RE: [PATCH v6 5/5] KVM: selftests: Allowing running dirty_log_perf_test on specific CPUs

From: Wang, Wei W
Date: Thu Oct 27 2022 - 08:04:28 EST


On Wednesday, October 26, 2022 11:44 PM, Sean Christopherson wrote:
> > I think it would be better to do the thread pinning at the time when
> > the thread is created by providing a pthread_attr_t attr, e.g. :
> >
> > pthread_attr_t attr;
> >
> > CPU_SET(vcpu->pcpu, &cpu_set);
> > pthread_attr_setaffinity_np(&attr, sizeof(cpu_set_t), &cpu_set);
> > pthread_create(thread, attr,...);
> >
> > Also, pinning a vCPU thread to a pCPU is a general operation which
> > other users would need. I think we could make it more general and put
> > it to kvm_util.
>
> We could, but it taking advantage of the pinning functionality would require
> plumbing a command line option for every test,

I think we could make this "pinning" be optional (no need to force everyone
to use it).

> or alternatively adding partial
> command line parsing with a "hidden" global struct to kvm_selftest_init(),
> though handling error checking for a truly generic case would be a mess. Either
> way, extending pinning to other tests would require non-trivial effort, and can be
> done on top of this series.
>
> That said, it's also trival to extract the pinning helpers to common code, and I
> can't think of any reason not to do that straightaway.
>
> Vipin, any objection to squashing the below diff with patch 5?
>
> > e.g. adding it to the helper function that I'm trying to create
>
> If we go this route in the future, we'd need to add a worker trampoline as the
> pinning needs to happen in the worker task itself to guarantee that the pinning
> takes effect before the worker does anything useful. That should be very
> doable.

The alternative way is the one I shared before, using this:

/* Thread created with attribute ATTR will be limited to run only on
the processors represented in CPUSET. */
extern int pthread_attr_setaffinity_np (pthread_attr_t *__attr,
size_t __cpusetsize,
const cpu_set_t *__cpuset)

Basically, the thread is created on the pCPU as user specified.
I think this is better than "creating the thread on an arbitrary pCPU
and then pinning it to the user specified pCPU in the thread's start routine".

>
> I do like the idea of extending __vcpu_thread_create(), but we can do that once
> __vcpu_thread_create() lands to avoid further delaying this series.

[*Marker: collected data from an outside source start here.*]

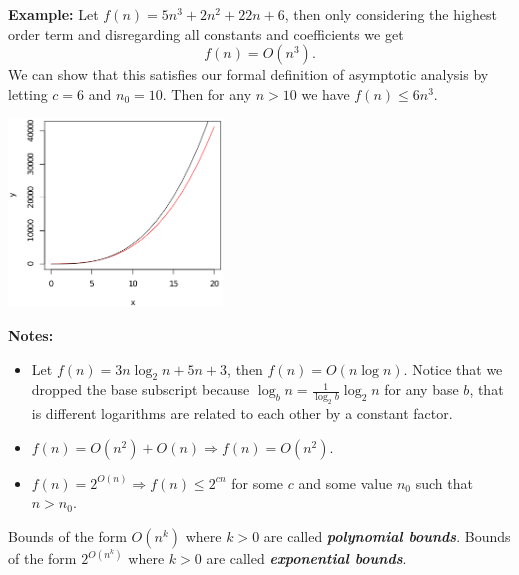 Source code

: \documentclass[a4paper,blends,pdf,colorBG,slideColor]{prosper}
\begin{document}
\small
{\bf Example:} Let $f(n) = 5n^3 + 2n^2 + 22n + 6$, then only considering the highest order
term and disregarding all constants and coefficients we get
\[
f(n) = O(n^3).
\]
We can show that this satisfies our formal definition of asymptotic analysis by letting $c = 6$
and $n_0 = 10$.  Then for any $n > 10$ we have $f(n) \le 6 n^3$.
\begin{center}
\includegraphics[height=50mm]{images/n3-complexity.eps}
\end{center}
\es

{\bf Notes:}
\begin{itemize}
\item Let $f(n) = 3 n \log_2 n + 5n + 3$, then $f(n) = O(n\log n)$.  Notice that we dropped
the base subscript because $\log_b n = \frac{1}{\log_2 b}\log_2 n$ for any base $b$, that is
different logarithms are related to each other by a constant factor.
\item $f(n) = O(n^2) + O(n) \Rightarrow f(n) = O(n^2)$.
\item $f(n) = 2^{O(n)} \Rightarrow f(n) \le 2^{c n}$ for some $c$ and some value $n_0$ such
that $n > n_0$.
\end{itemize}

Bounds of the form $O(n^k)$ where $k > 0$ are called {\bf\em polynomial bounds}.
Bounds of the form $2^{O(n^k)}$ where $k > 0$ are called {\bf\em exponential bounds}.
\es
\end{document}
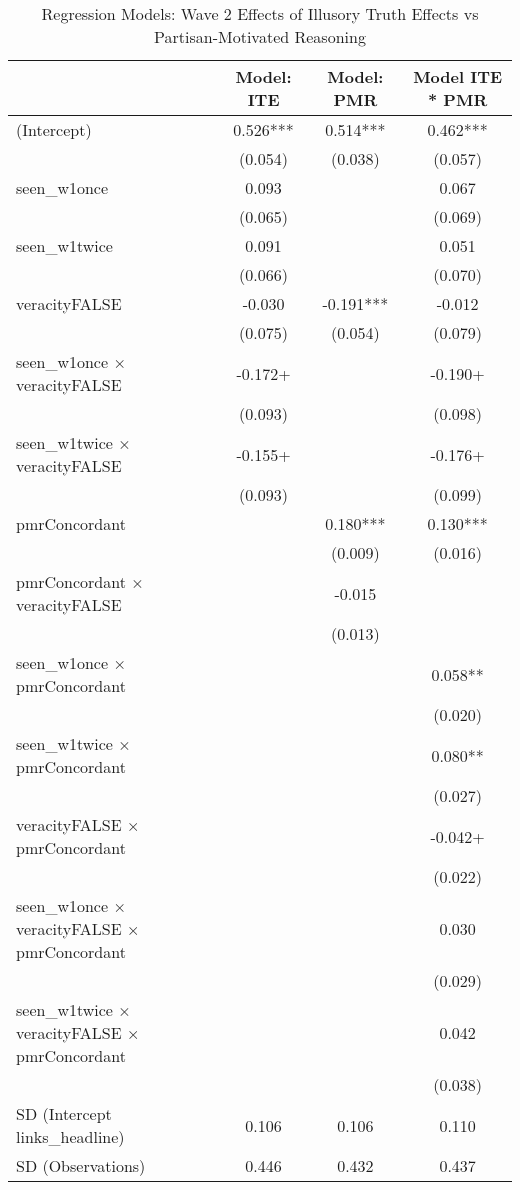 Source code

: \begin{table}

\caption{\label{table:main\_wave2}Regression Models: Wave 2 Effects of Illusory Truth Effects vs Partisan-Motivated Reasoning}
\centering
\begin{threeparttable}
\begin{tabular}[t]{lccc}
\toprule
  & Model: ITE & Model: PMR & Model ITE * PMR\\
\midrule
(Intercept) & 0.526*** & 0.514*** & 0.462***\\
 & (0.054) & (0.038) & (0.057)\\
seen\_w1once & 0.093 &  & 0.067\\
 & (0.065) &  & (0.069)\\
seen\_w1twice & 0.091 &  & 0.051\\
 & (0.066) &  & (0.070)\\
veracityFALSE & -0.030 & -0.191*** & -0.012\\
 & (0.075) & (0.054) & (0.079)\\
seen\_w1once × veracityFALSE & -0.172+ &  & -0.190+\\
 & (0.093) &  & (0.098)\\
seen\_w1twice × veracityFALSE & -0.155+ &  & -0.176+\\
 & (0.093) &  & (0.099)\\
pmrConcordant &  & 0.180*** & 0.130***\\
 &  & (0.009) & (0.016)\\
pmrConcordant × veracityFALSE &  & -0.015 & \\
 &  & (0.013) & \\
seen\_w1once × pmrConcordant &  &  & 0.058**\\
 &  &  & (0.020)\\
seen\_w1twice × pmrConcordant &  &  & 0.080**\\
 &  &  & (0.027)\\
veracityFALSE × pmrConcordant &  &  & -0.042+\\
 &  &  & (0.022)\\
seen\_w1once × veracityFALSE × pmrConcordant &  &  & 0.030\\
 &  &  & (0.029)\\
seen\_w1twice × veracityFALSE × pmrConcordant &  &  & 0.042\\
 &  &  & (0.038)\\
SD (Intercept links\_headline) & 0.106 & 0.106 & 0.110\\
SD (Observations) & 0.446 & 0.432 & 0.437\\

\end{tabular}
\end{threeparttable}
\end{table}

Sounds good. I can move some of those to vcpu_thread_create() once it's ready later.

> struct perf_test_args {
> @@ -43,8 +41,12 @@ struct perf_test_args {
> bool nested;
> /* True if all vCPUs are pinned to pCPUs */
> bool pin_vcpus;
> + /* The vCPU=>pCPU pinning map. Only valid if pin_vcpus is true. */
> + uint32_t vcpu_to_pcpu[KVM_MAX_VCPUS];

How about putting the pcpu id to "struct kvm_vcpu"? (please see below code
posed to shows how that works). This is helpful when we later make this more generic,
as kvm_vcpu is used by everyone.

Probably we also don't need "bool pin_vcpus". We could initialize
pcpu_id to -1 to indicate that the vcpu doesn't need pinning (this is also what I meant
above optional for other users).

Put the whole changes together (tested and worked fine), FYI:

diff --git a/tools/testing/selftests/kvm/access_tracking_perf_test.c b/tools/testing/selftests/kvm/access_tracking_perf_test.c
index b30500cc197e..2829c98078d0 100644
--- a/tools/testing/selftests/kvm/access_tracking_perf_test.c
+++ b/tools/testing/selftests/kvm/access_tracking_perf_test.c
@@ -304,7 +304,7 @@ static void run_test(enum vm_guest_mode mode, void *arg)
int nr_vcpus = params->nr_vcpus;

vm = perf_test_create_vm(mode, nr_vcpus, params->vcpu_memory_bytes, 1,
- params->backing_src, !overlap_memory_access);
+ params->backing_src, !overlap_memory_access, NULL);

perf_test_start_vcpu_threads(nr_vcpus, vcpu_thread_main);

diff --git a/tools/testing/selftests/kvm/demand_paging_test.c b/tools/testing/selftests/kvm/demand_paging_test.c
index dcdb6964b1dc..e19c3ce32c62 100644
--- a/tools/testing/selftests/kvm/demand_paging_test.c
+++ b/tools/testing/selftests/kvm/demand_paging_test.c
@@ -286,7 +286,7 @@ static void run_test(enum vm_guest_mode mode, void *arg)
int r, i;

vm = perf_test_create_vm(mode, nr_vcpus, guest_percpu_mem_size, 1,
- p->src_type, p->partition_vcpu_memory_access);
+ p->src_type, p->partition_vcpu_memory_access, NULL);

demand_paging_size = get_backing_src_pagesz(p->src_type);

diff --git a/tools/testing/selftests/kvm/dirty_log_perf_test.c b/tools/testing/selftests/kvm/dirty_log_perf_test.c
index 35504b36b126..cbe7de28e094 100644
--- a/tools/testing/selftests/kvm/dirty_log_perf_test.c
+++ b/tools/testing/selftests/kvm/dirty_log_perf_test.c
@@ -132,6 +132,7 @@ struct test_params {
bool partition_vcpu_memory_access;
enum vm_mem_backing_src_type backing_src;
int slots;
+ char *pcpu_list;
};

static void toggle_dirty_logging(struct kvm_vm *vm, int slots, bool enable)
@@ -223,7 +224,8 @@ static void run_test(enum vm_guest_mode mode, void *arg)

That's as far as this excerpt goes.